This definition is what our author seems to favor about power dynamics and feminism. “Feminism is a struggle to end sexist oppression. Therefore, it is necessarily a struggle to eradicate the ideology of domination” (Dicker 8). Our author concentrated on the domination of the female sex that has frequently shackled women into places of domesticity and obedience. The idea of domination, not just of the sexes, but the domination of one group upon another. This definition delineates that imperialism, colonialism, and capitalism are all notions that feminists should reject. Dicker travels through time by critiquing and analyzing how power dynamics can play when it comes to identifying oneself as a “feminist”. Feminists at the time encompassed more than just the right to vote for women, it encompassed “civil rights as well as opportunities for professional work, economic self-sufficiency, self-expression, and sexual freedom” (Dicker 12). This important idea was further conceptualized in the second wave of feminism during the 1960’s and 70’s. It was less about where ‘White middle-class women should fit into society’ and more about social and gender reconstruction of society.
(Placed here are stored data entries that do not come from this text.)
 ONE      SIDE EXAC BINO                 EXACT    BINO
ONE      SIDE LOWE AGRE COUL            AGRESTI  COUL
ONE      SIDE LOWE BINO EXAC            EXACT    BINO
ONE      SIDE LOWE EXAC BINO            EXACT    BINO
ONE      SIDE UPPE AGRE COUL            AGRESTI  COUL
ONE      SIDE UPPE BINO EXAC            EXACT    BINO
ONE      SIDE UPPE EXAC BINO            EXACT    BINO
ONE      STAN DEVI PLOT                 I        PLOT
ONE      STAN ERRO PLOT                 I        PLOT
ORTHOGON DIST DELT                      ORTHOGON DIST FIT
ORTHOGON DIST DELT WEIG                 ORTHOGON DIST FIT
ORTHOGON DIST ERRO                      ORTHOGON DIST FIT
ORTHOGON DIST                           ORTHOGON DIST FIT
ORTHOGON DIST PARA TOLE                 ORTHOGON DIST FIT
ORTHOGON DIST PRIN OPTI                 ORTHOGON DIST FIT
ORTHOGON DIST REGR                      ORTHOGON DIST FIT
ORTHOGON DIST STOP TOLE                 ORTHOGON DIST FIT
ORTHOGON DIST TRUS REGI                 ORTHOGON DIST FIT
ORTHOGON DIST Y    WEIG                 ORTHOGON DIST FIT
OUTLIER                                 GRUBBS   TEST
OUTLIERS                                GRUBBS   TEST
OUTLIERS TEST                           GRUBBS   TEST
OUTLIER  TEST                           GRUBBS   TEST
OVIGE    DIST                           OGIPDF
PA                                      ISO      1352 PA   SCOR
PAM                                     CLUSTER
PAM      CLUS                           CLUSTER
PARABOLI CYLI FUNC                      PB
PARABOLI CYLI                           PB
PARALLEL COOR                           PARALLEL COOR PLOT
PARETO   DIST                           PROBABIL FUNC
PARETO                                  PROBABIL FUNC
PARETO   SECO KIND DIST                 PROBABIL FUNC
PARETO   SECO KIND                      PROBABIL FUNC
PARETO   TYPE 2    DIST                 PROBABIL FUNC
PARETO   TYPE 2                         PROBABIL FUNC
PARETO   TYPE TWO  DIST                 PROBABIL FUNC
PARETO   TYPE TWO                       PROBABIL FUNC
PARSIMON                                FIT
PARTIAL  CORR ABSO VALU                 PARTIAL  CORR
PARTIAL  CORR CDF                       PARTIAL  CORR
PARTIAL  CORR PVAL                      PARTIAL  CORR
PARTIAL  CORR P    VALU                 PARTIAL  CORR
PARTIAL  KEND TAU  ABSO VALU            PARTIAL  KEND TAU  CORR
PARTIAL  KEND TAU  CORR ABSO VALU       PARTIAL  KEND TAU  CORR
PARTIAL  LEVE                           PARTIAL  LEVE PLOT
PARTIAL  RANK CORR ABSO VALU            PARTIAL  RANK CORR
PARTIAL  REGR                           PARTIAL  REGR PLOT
These second-wave feminists such as Shulamith Firestone, “understood women’s status as separate from their biology” and pushed towards a movement that women are not just babymakers (Dicker 13). These stereotypical power dynamics forced on women, such as domestication, are side effects of the social power systems that men dominate. Susan Doughlas thought that “the personal is political” meaning that the restriction on a women’s freedom from the power dynamic is meant for public discourse (Dicker 14). Those who are in power, husbands and bosses, are the ones that make gender-based assumptions that continually haunt women. Feminism pushes this ideology away and emphasizes the need for public action in order to work towards liberation.
As Dicker discussed in the first few pages of her chapter, society places these depictions of what a feminist and a women’s role is supposed to look. However, Gay returns the conversation back into the hands of feminist themselves. Feminists aren’t supposed to be these individual celebrities placed on a “Feminist Pedestal” (Gay). Feminism is what the individual makes of it. It’s not a singular definition found in the Oxford Dictionary, but a “collective of individuals working towards liberation in a patriarchal society” (Gay). Due to power relations in a patriarchal society, there are several bad connotations that come with the word feminist. As Gay points out, many reject calling themselves feminists because all they see is the “bad figurehead”. By focusing on the individuals in a public discourse, we can see feminism as what the people are, flawed (Gay). In the era of reclaiming words, feminism is one that needs to be reclaimed to the imperfect, flawed individual working with other imperfect, flawed individuals towards the liberation from patriarchal shackles.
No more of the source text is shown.